The court also directed the government to submit comprehensive report regarding samples lifted from January 1 to till date—first quarter of the year, indicating number of samples referred to notified laboratories/referral laboratories and the result of analysis and action taken.
“Incharge Food Analysis Laboratory at Srinagar and Jammu shall submit information regarding capacity of two laboratories set up to analyse samples and the number of samples two laboratories can handle a year having regard to machinery, infrastructure and manpower.”
In another direction, the bench directed Commissioner Food Safety to file an affidavit, explaining reasons for “disobedience” of order on February 13 last.
In order to further clarify previous direction, the court directed that only five samples of milk/milk products marketed by M/S Khyber Agro Milk Farms, one from each of the districts within its area of operation, shall be lifted on rotational basis in a week and got analysed by food analyst and an accredited laboratory outside the state.
“(For example) if one sample in the first week is taken from each of the districts A, B, C, D and E, in the following week five samples shall be taken from each of the districts i-e F, G, H. I and J. Same pattern shall be followed in respect of M/S Avon Agro Industries Private Limited and M/S Kanwal Agro Food industries and other companies i-e Snow Cap, Amul Surya, Haleeb, Zum Zum etc engaged in distribution, marketing of milk and milk products.”
The Commissioner Food Safety, bench said, shall issue instructions as regard pattern to be followed by Food Safety Officers.
The direction, however, is not to be interpreted as one directing respondents to restrict sampling only to aforesaid companies. “They shall continue to lift samples from other food items for analysis.”
The court modified its direction on February 13 last to the extent it requires forwarding one part of the sample to Referral laboratory.
“The respondent instead shall, while forwarding one part of sample to Food Analyst within State, forward another part of the sample to a Laboratory notified by Food Safety Authority in terms of Section 43, Food Safety and Standard Act, 2006, outside the Sate.”
The food business operators/dealer, court said, shall therefore, continue to have right to get one of the parts of the sample analysed by accredited laboratory.

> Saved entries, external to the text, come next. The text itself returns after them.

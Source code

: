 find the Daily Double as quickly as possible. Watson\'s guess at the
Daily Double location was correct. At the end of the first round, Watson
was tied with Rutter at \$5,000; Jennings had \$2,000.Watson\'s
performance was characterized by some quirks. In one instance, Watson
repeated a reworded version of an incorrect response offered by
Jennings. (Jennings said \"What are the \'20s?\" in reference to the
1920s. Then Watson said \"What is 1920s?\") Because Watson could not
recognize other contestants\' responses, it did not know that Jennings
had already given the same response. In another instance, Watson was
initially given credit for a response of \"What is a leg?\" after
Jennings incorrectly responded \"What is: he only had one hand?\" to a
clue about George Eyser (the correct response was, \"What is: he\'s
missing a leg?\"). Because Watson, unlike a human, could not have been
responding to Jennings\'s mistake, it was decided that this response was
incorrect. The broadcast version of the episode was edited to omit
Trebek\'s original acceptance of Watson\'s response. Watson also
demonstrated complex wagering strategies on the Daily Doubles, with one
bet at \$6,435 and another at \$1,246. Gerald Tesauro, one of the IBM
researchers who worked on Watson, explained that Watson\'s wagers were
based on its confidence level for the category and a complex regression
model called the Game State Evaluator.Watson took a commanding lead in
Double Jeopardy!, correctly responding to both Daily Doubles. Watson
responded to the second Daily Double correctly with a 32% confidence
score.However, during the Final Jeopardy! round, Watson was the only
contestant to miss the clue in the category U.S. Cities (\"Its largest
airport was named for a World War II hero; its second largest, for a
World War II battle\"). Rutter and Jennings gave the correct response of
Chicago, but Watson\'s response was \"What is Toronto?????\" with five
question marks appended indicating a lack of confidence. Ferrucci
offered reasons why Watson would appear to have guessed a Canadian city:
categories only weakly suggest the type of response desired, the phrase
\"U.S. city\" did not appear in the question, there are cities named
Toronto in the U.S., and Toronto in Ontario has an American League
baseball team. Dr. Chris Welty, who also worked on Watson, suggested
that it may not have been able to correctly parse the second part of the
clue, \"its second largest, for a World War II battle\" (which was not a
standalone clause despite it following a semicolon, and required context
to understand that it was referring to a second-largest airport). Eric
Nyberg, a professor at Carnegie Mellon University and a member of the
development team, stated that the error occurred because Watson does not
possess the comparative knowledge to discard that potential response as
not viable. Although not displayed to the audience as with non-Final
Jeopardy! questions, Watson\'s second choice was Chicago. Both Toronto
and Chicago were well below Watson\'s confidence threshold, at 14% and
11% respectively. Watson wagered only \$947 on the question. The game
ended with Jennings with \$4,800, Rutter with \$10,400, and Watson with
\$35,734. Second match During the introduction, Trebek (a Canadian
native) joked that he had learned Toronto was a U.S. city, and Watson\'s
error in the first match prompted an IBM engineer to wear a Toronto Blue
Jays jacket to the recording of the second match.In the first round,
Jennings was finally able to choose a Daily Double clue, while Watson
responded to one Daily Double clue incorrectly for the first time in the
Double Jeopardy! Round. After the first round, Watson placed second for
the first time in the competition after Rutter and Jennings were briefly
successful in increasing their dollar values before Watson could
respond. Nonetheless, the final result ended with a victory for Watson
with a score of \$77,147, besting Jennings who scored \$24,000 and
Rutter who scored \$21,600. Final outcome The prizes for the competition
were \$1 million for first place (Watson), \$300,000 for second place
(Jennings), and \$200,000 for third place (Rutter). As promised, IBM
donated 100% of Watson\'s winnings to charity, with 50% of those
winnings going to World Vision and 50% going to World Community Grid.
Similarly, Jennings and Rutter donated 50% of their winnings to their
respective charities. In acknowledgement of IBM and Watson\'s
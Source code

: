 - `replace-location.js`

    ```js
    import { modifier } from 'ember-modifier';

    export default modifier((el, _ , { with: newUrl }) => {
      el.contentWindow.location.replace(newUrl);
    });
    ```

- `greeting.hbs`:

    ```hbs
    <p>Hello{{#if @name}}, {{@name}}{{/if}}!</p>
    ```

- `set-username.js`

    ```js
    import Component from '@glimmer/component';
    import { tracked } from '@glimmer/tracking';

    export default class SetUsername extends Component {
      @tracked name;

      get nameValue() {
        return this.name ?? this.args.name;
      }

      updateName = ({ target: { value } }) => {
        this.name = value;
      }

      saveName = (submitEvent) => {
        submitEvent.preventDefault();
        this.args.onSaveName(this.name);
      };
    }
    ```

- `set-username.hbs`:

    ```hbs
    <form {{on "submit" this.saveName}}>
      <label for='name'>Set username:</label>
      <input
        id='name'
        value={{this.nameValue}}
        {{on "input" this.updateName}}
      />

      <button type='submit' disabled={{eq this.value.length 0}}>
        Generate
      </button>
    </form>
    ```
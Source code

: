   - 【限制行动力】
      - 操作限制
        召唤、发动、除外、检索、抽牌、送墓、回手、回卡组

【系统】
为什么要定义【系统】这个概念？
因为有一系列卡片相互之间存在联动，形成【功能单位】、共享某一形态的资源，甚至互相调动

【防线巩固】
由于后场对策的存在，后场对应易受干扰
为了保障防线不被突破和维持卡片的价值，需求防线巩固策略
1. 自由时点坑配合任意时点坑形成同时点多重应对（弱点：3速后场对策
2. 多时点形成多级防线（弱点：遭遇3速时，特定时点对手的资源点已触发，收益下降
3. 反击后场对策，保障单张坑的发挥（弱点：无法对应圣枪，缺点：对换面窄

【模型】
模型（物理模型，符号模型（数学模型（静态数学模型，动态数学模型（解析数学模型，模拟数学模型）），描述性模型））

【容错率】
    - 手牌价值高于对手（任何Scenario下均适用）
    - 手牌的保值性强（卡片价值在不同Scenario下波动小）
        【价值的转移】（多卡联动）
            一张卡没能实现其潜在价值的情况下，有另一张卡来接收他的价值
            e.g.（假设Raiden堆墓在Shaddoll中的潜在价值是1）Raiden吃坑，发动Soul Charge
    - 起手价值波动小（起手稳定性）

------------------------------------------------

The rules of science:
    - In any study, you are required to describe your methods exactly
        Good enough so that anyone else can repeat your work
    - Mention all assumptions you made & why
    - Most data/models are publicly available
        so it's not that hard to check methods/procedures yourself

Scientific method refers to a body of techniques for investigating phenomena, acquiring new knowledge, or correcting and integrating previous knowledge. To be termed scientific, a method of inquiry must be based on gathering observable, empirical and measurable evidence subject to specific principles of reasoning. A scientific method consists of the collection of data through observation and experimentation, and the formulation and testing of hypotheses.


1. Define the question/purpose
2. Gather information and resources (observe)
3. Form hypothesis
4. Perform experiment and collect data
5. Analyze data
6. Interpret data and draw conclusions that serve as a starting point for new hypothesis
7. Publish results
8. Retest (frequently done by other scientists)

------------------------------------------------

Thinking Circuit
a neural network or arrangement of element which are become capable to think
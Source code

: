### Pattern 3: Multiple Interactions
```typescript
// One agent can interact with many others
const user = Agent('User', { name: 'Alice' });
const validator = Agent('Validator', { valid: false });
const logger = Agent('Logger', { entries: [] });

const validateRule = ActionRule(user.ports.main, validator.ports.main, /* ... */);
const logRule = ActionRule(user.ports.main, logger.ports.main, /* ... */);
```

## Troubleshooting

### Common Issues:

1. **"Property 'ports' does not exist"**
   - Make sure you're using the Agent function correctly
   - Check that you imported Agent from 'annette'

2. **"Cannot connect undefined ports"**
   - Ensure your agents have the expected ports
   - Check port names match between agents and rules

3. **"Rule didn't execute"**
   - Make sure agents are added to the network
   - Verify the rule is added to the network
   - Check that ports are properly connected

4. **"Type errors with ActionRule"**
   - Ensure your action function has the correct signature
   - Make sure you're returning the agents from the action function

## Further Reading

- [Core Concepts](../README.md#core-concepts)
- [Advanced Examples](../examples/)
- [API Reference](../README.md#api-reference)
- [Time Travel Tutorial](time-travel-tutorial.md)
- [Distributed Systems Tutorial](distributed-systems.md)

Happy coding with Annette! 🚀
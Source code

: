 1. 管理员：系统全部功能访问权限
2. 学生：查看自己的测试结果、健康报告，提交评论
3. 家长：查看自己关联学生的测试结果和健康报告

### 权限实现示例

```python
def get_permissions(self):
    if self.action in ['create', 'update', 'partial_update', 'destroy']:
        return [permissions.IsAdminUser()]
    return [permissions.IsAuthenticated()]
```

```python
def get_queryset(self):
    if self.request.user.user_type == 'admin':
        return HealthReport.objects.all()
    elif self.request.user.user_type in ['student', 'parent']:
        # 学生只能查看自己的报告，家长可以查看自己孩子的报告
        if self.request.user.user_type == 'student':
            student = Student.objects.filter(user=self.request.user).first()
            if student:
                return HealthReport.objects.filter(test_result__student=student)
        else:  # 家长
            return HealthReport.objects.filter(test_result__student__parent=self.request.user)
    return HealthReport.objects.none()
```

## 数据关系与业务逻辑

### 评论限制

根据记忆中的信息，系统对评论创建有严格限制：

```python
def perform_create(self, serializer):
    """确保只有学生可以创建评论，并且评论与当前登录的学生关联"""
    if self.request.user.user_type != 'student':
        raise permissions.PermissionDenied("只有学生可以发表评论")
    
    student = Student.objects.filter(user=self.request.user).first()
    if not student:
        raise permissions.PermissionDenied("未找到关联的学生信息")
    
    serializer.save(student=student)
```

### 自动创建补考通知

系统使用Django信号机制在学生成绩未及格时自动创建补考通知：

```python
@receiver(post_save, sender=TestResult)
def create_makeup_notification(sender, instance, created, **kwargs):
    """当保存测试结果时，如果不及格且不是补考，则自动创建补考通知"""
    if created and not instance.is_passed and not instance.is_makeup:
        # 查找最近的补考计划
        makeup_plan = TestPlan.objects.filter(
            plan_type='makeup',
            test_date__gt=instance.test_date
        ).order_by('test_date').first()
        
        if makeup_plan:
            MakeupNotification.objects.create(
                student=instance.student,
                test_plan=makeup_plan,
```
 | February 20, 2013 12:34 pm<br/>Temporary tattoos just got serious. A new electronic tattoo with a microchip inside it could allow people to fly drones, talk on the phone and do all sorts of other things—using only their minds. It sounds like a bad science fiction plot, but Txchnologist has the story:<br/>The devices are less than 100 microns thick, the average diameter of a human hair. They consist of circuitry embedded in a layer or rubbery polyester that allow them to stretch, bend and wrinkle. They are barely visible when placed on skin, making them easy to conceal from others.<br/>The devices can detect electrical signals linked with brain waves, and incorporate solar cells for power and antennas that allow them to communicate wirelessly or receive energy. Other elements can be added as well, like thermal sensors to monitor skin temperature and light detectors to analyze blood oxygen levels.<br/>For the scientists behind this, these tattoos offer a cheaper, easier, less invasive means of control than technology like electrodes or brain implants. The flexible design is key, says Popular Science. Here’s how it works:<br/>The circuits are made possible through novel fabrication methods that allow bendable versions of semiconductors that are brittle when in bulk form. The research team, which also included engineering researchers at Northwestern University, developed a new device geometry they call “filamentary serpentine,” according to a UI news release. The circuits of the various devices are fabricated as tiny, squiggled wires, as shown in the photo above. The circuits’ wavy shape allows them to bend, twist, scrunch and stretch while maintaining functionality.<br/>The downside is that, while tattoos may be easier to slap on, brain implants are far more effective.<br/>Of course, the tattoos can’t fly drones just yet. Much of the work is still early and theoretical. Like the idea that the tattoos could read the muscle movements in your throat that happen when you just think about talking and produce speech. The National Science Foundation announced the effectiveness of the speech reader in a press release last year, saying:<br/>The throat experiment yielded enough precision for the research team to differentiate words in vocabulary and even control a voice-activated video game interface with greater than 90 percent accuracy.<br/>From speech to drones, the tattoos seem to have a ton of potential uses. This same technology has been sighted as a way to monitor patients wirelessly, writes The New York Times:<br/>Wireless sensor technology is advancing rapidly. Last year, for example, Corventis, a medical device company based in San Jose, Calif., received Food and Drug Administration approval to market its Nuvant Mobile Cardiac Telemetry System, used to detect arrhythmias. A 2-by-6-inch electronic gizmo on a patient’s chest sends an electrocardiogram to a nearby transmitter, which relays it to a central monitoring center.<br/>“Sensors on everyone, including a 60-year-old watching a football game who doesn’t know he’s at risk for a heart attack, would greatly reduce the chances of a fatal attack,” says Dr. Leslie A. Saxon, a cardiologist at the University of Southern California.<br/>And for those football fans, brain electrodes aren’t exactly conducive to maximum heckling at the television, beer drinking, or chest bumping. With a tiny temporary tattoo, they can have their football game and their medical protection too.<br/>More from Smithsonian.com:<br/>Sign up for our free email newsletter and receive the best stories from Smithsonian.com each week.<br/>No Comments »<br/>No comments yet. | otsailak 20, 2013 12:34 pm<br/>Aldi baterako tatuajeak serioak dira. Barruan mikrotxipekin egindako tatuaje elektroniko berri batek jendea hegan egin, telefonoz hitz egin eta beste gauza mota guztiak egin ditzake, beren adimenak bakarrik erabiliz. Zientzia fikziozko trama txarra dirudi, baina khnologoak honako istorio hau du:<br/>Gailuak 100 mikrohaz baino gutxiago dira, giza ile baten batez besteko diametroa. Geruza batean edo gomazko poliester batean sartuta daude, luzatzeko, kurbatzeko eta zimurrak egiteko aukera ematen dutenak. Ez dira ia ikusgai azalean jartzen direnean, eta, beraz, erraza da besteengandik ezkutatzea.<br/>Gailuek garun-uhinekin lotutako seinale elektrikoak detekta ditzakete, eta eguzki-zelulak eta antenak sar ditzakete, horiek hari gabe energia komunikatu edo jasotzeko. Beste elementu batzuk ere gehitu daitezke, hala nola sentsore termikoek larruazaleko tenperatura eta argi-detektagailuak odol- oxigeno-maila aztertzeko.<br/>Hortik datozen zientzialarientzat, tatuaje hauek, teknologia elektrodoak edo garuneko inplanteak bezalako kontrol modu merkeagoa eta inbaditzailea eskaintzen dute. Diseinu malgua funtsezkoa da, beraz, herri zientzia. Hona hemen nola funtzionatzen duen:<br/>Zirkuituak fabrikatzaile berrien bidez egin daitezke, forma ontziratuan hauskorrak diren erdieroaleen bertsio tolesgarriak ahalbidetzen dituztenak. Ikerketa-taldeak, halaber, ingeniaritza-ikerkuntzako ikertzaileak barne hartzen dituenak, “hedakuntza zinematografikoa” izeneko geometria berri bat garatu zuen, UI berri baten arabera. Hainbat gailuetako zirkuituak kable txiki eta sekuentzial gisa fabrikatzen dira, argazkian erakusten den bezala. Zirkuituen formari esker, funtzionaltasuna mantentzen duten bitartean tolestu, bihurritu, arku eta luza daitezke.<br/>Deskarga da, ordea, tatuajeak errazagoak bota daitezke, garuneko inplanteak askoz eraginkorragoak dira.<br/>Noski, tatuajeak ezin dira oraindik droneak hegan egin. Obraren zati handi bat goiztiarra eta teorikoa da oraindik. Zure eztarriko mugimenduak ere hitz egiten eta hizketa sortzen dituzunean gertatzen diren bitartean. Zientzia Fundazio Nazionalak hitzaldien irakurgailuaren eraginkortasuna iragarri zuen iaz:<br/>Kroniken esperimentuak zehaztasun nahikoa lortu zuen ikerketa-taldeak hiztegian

“In case of variance, (they can) even approach Referral Laboratory for analysis of other part of sample and have final word from Referral Laboratory.”
The court also directed government initiate process to fill up various posts provided under the Food Safety Act, and file status report regarding state of selection process.
“Respondents shall submit analysis reports of samples lifted from food items marketed by M/S Khyber Agro Milk Farms, M/S Avon Agro Industries Private Limited and M/S Kanwal Agro Food Industries, in compliance of order dated February 13,” the court said and posted the case for further consideration on April 28.